++++ Records provided ++++

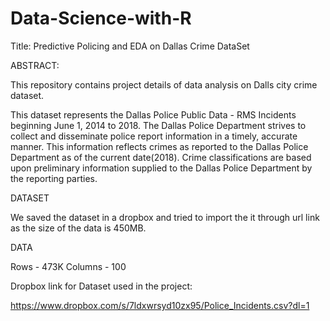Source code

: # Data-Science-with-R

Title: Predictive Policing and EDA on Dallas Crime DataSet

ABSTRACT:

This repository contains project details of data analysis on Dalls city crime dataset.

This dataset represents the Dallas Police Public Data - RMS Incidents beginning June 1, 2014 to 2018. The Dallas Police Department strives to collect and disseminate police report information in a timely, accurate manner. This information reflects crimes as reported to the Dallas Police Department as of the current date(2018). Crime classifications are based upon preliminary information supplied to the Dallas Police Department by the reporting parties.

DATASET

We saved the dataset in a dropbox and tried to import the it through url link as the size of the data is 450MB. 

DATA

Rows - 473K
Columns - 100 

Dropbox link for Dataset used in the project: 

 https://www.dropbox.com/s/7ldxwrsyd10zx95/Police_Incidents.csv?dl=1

++++
++++ Records provided ++++

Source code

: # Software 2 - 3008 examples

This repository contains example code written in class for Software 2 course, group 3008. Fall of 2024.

++++
++++ Records provided ++++

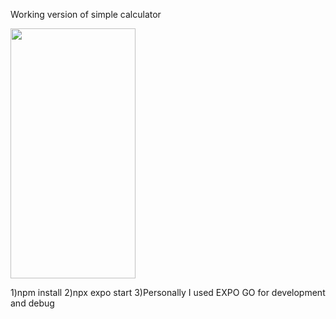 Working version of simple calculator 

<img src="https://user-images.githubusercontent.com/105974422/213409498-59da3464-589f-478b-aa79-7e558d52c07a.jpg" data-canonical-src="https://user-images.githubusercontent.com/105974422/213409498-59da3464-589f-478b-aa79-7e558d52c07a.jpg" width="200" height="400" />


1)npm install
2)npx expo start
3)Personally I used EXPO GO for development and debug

++++

Above, find the line holding "Working version of simple calculator" and the line holding "3)Personally I used". Print exactly those two lines and every line between them, but no pictures.

 Working version of simple calculator 

<img src="https://user-images.githubusercontent.com/105974422/213409498-59da3464-589f-478b-aa79-7e558d52c07a.jpg" data-canonical-src="https://user-images.githubusercontent.com/105974422/213409498-59da3464-589f-478b-aa79-7e558d52c07a.jpg" width="200" height="400" />


1)npm install
2)npx expo start
3)Personally I used EXPO GO for development and debug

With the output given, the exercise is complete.